Vorovidian certificates
The musical challenge that the goat-legged shepherd god Pan with the syrinx directs to Phoebus-Apollo with the kithara has a parallel in the musical challenge of the satyr Marsyas with the aulos to the same god, which is also mentioned in Ovid's Metamorphoses, with a focus on the description of the gruesome punishment (6, 382–400). The Marsyas myth is probably a forerunner of the Pan version, at any rate elements from both were later mixed, as in Hyginus ( Fabulae 191). If in the Marsyas myth the skinning of the challenger was originally less a “punishment” than a mythical etiology for the invention of the bagpipe - a cultural advance - the dog-ears of Midas testify to an archaic donkey cult - there are also donkey-eared depictions of the “radiant” Apollo - and were only later interpreted as having wrong hearing. The contrast between musical primitiveness (Pan) and refined high culture (Apollo), which has become effective in the West, is a relatively recent interpretation of the myth, which, however, is obviously already assumed by Ovid.
The scene at Ovid
Ovid relates the story as a further example of the folly of King Midas, who was previously ruined by the wish that everything he touched should turn into gold, and who is now in the woods and grottos of Pan. The scene begins with a description of the Tmolos mountain range in Lydia . Against this backdrop, Pan plays the nymphs on his Syrinx and prides himself on making music more beautifully than Apollo. He appeals to Tmolos , the god of the mountain, to pass judgment. This clears his ears from trees and declares himself ready. Pan plays his multi-pipe flute and finds Midas' pleasure. Then Tmolos turns to Phoebus-Apollo, who, curly blond, clad in purple and wreathed with laurel, is performing his audition on the kithara in an artist pose. Tmolos delightedly declares him the winner. Everyone around applauds. Only Midas protests. Thereupon Apollo gives the ears the donkey shape appropriate to their folly, vividly described by Ovid. Midas shamefully covers her with a red cap. His hair clipper, however, notices the secret, and since he cannot keep it to himself, he whispers it into a hole in the ground, from where the sprouting stalks spread it to all winds.
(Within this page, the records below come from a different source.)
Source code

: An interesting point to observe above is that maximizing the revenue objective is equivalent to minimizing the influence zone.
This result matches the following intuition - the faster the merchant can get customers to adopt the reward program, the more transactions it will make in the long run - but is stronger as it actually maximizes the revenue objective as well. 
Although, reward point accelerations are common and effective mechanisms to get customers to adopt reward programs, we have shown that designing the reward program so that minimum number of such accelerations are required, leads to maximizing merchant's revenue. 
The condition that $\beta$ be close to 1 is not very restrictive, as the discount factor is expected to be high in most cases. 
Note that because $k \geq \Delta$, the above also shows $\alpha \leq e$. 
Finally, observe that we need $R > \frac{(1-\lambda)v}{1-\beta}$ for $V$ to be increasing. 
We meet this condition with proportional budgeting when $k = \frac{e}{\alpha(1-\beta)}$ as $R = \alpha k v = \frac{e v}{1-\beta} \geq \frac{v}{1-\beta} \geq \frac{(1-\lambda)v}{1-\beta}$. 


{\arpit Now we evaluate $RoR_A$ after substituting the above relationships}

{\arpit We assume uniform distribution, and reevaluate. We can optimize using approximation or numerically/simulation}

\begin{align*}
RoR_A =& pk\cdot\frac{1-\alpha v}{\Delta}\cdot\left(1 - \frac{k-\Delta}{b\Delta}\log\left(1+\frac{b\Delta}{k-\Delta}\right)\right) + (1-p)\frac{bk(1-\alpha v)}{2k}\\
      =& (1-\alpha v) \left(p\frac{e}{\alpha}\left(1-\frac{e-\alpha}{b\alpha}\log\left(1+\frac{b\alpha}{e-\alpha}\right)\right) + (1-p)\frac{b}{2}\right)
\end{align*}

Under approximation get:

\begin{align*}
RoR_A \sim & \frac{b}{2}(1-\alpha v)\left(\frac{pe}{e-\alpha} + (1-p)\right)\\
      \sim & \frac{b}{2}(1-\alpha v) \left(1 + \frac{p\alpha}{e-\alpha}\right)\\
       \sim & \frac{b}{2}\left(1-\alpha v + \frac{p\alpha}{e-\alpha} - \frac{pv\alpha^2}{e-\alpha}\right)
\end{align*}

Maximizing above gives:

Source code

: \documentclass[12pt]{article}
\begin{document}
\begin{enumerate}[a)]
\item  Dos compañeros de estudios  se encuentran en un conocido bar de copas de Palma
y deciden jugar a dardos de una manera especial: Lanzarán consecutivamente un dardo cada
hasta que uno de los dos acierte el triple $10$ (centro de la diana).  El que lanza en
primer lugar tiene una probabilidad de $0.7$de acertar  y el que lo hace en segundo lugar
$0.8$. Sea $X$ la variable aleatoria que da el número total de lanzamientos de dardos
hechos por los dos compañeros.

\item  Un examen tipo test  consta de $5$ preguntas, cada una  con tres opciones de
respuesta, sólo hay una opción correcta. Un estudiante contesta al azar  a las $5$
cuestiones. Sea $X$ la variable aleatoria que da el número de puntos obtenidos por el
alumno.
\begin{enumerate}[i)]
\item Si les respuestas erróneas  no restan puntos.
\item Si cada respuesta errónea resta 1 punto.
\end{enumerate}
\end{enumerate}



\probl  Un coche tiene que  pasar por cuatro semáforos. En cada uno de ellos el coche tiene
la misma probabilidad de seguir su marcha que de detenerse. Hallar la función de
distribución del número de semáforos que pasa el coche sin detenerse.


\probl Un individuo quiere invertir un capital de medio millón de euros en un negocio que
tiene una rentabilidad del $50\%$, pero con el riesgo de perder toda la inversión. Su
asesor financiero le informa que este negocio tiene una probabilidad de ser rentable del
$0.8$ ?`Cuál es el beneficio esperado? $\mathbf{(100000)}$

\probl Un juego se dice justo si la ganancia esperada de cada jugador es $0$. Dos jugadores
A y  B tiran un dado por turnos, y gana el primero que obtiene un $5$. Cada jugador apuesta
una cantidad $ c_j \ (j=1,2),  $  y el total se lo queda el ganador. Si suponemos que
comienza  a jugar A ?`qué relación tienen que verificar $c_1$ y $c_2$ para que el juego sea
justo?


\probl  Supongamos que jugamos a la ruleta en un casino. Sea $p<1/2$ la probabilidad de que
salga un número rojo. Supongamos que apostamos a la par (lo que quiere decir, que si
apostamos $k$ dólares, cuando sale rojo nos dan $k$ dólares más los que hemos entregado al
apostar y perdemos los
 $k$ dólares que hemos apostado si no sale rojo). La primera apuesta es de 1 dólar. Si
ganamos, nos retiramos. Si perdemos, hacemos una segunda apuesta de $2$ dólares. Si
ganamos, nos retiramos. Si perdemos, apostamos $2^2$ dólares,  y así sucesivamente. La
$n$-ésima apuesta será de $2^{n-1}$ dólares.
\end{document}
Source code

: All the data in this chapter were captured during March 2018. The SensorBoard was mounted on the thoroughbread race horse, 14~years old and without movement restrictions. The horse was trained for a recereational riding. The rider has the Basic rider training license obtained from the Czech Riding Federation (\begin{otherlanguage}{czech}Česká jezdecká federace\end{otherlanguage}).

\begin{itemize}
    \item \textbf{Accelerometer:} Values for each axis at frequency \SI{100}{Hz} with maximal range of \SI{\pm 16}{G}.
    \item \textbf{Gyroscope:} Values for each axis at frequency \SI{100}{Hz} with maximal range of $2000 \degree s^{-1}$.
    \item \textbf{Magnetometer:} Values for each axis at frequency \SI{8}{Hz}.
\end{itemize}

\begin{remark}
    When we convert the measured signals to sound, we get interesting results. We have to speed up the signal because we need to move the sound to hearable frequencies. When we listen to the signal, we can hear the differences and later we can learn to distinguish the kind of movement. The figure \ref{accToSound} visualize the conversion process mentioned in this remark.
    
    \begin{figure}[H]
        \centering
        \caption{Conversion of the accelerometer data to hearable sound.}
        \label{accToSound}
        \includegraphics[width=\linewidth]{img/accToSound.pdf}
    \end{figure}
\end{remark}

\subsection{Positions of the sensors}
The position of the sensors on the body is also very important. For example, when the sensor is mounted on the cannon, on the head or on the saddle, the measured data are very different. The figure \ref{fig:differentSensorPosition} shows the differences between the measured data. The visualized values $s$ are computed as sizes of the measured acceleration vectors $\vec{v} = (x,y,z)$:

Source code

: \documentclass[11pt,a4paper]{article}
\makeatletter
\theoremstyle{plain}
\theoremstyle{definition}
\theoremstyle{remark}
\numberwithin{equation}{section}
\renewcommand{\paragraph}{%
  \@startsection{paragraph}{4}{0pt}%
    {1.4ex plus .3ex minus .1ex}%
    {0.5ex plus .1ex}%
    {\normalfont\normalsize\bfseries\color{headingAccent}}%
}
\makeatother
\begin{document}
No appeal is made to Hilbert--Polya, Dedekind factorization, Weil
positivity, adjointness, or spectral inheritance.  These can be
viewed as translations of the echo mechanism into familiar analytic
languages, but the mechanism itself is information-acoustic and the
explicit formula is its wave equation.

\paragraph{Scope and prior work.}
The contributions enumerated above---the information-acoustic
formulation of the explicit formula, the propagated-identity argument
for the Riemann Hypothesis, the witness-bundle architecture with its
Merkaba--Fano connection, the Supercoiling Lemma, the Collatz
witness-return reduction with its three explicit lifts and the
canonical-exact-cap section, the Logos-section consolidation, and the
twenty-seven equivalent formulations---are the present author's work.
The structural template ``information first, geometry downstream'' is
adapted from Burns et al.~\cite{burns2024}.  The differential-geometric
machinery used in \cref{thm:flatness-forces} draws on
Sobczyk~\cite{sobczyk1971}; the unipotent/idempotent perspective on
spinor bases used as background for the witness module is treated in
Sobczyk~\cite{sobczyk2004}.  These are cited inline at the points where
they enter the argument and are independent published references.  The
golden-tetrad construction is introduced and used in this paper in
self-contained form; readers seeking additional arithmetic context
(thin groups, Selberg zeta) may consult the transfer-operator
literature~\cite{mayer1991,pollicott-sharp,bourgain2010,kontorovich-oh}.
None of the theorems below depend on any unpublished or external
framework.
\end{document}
Arrangements in theater, music and visual arts
- The dispute between Phoebus and Pan , cantata by Johann Sebastian Bach
- The judgment of Midas , comedy by Christoph Martin Wieland
- King Midas , opera by Wilhelm Kempff
literature
- Ernst Kuhnert : Midas . In: Wilhelm Heinrich Roscher (Hrsg.): Detailed lexicon of Greek and Roman mythology . Volume 2.2, Leipzig 1897, Col. 2957 f. ( Digitized version ).
- Martin Vogel : The hose of Marsyas (PDF; 4.8 MB). In: Rheinisches Museum für Philologie Neue Reihe, Volume 107, 1964, pp. 34–56.